Cost and time savings

This kind of design system can drastically reduce costs over time. First, development time isn’t duplicated. “Build once, use everywhere” is the mantra of component-driven development, and is perhaps more important for thousands of projects than it is for any single project. With this approach, the initial savings comes when engineering new properties. But a side effect of that benefit is that if development isn’t duplicated, errors (and the time to fix them) also aren’t duplicated. This domino effect is felt by many organizations. Not only does it cost time and money, but it also comes with a high level of anxiety. Uncertainty of how many places an error exists across hundreds or thousands of codebases is truly IT nightmare fodder

Also, many organizations have properties with little to no budget. A design system like Emulsify allows the organization to spin up new properties almost instantaneously that automatically inherit the parent project’s code and styling. In our Western University example, we merely have to spin up a new Drupal 8 or React project and we can reuse any shared code or styling immediately

‘Build once, use everywhere’ is the mantra of component-driven development.

Engineering details

Technology

The success of this system is largely due to leveraging the following tools:

  1. Storybook: The massively popular component library, Storybook, is an excellent tool for prototyping components for individual projects. We use this across all Emulsify starter kits and themes, including Drupal and WordPress. It supports multiple languages and has an impressive add-ons ecosystem to fit specific project needs (e.g., by default we use the a11y add-on to test the accessibility of all components).
  2. Webpack: Webpack is the incredibly popular and powerful build chain behind Storybook. It allows us to leverage packages across multiple properties (see more info on this below).
  3. Gatsby Style Guide Generator: We built this style guide generator using the popular static site tool, Gatsby, new for the Emulsify Design System. This is less technical, but it is a crucial piece because it allows you to create authoritative documentation for your design system, including showing the authoritative components from your Storybook implementations. The style guide is highly customizable and can be edited in Markdown/MDX.

Package management

Building projects within Emulsify Design System relies heavily on package management. This is something most engineers are accustomed to, but there may be a mental shift in thinking about components, styles, etc. as packages. Creating packages is the easy part.
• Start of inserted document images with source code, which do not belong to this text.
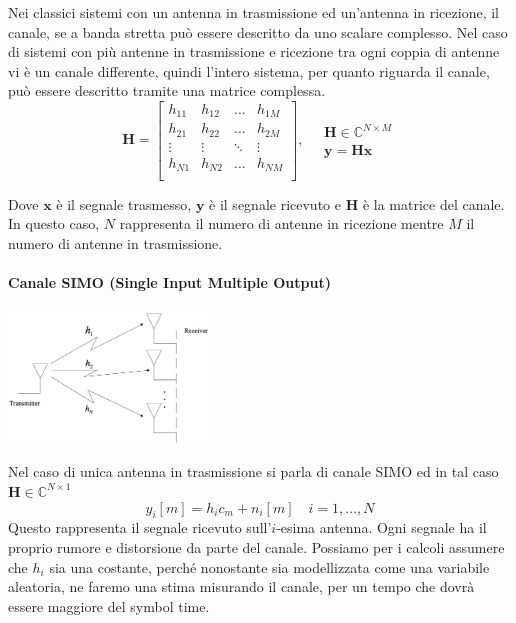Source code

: Nei classici sistemi con un antenna in trasmissione ed un'antenna in ricezione, il canale, se a banda stretta può essere descritto da uno scalare complesso.
Nel caso di sistemi con più antenne in trasmissione e ricezione tra ogni coppia di antenne vi è un canale differente, quindi l'intero sistema, per quanto riguarda il canale, può essere descritto tramite una matrice complessa.
\[ 
    \mathbf{H} = 
    \begin{bmatrix}
        h_{11} & h_{12} & \ldots & h_{1M} \\
        h_{21} & h_{22} & \ldots & h_{2M} \\
        \vdots & \vdots & \ddots & \vdots \\
        h_{N1} & h_{N2} & \ldots & h_{NM} \\
    \end{bmatrix}
    , \quad
    \begin{array}{ll}
            \mathbf{H} \in \mathbb{C}^{N \times M} \\
            \mathbf{y} = \mathbf{Hx} 
    \end{array}
\]

Dove $\mathbf{x}$ è il segnale trasmesso, $\mathbf{y}$ è il segnale ricevuto e $\mathbf{H}$ è la matrice del canale. In questo caso, $N$ rappresenta il numero di antenne in ricezione mentre $M$ il numero di antenne in trasmissione.
\paragraph*{Canale SIMO (Single Input Multiple Output)}
\begin{center}
    \includegraphics[width=0.4\textwidth]{imgs/simo.jpg}
\end{center}
Nel caso di unica antenna in trasmissione si parla di canale SIMO ed in tal caso $\mathbf{H} \in \mathbb{C}^{N \times 1}$
\[
    y_i[m] = h_i c_m + n_i[m] \quad i = 1, \ldots, N
\]
Questo rappresenta il segnale ricevuto sull'$i$-esima antenna.
Ogni segnale ha il proprio rumore e distorsione da parte del canale.
Possiamo per i calcoli assumere che $h_i$ sia una costante, perché nonostante sia modellizzata come una variabile aleatoria, ne faremo una stima misurando il canale, per un tempo che dovrà essere maggiore del symbol time.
Beyond that, we have documented the process of hooking those packages up to individual projects using Emulsify. Once you have those code workflows in place, you then just need to make some organizational decisions around versioning and workflows.

Versioning

Like any packaged system, versioning is key to the success of your projects. You will need to version any packages you release and set your properties to use the proper versions. Like any packages, changes to the global components and styles will impact the projects that use them, so you will want to introduce workflows around testing and updates.

Workflows

Using our Western University project above, you will notice that there are two markup sources/codebases: Twig and React. That means if your Twig components are your authoritative components (for new changes, accessibility tests, etc.), you will need to put in place organizational workflows to handle updates across languages. For instance, when a new Twig button component is released, the owner(s) of the React codebase will need to be notified so that they can pull in any relevant benefits of those updates into their own components


This is a high-level view of the engineering details around sharing packages. Any costs associated with the ramp-up and overhead of this approach are drastically outweighed over time by the benefits and savings outlined in the article above. Your challenges now become largely proactive — related to releases and workflows — instead of reactive — related to fractured codebases and practices across a multitude of properties.